▸ Required action:
Copy each line of the following material exactly.

┄┄┄┄┄┄┄┄┄┄┄┄┄┄┄┄┄┄┄┄

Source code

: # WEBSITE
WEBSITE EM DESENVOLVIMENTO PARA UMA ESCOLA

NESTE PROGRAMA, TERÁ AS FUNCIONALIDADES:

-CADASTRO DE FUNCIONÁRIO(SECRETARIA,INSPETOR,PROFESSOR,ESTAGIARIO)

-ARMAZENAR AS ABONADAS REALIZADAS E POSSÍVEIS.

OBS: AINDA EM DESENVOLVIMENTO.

┄┄┄┄┄┄┄┄┄┄┄┄┄┄┄┄┄┄┄┄

▸ Finished exercise:
Source code

: # WEBSITE
WEBSITE EM DESENVOLVIMENTO PARA UMA ESCOLA

NESTE PROGRAMA, TERÁ AS FUNCIONALIDADES:

-CADASTRO DE FUNCIONÁRIO(SECRETARIA,INSPETOR,PROFESSOR,ESTAGIARIO)

-ARMAZENAR AS ABONADAS REALIZADAS E POSSÍVEIS.

OBS: AINDA EM DESENVOLVIMENTO.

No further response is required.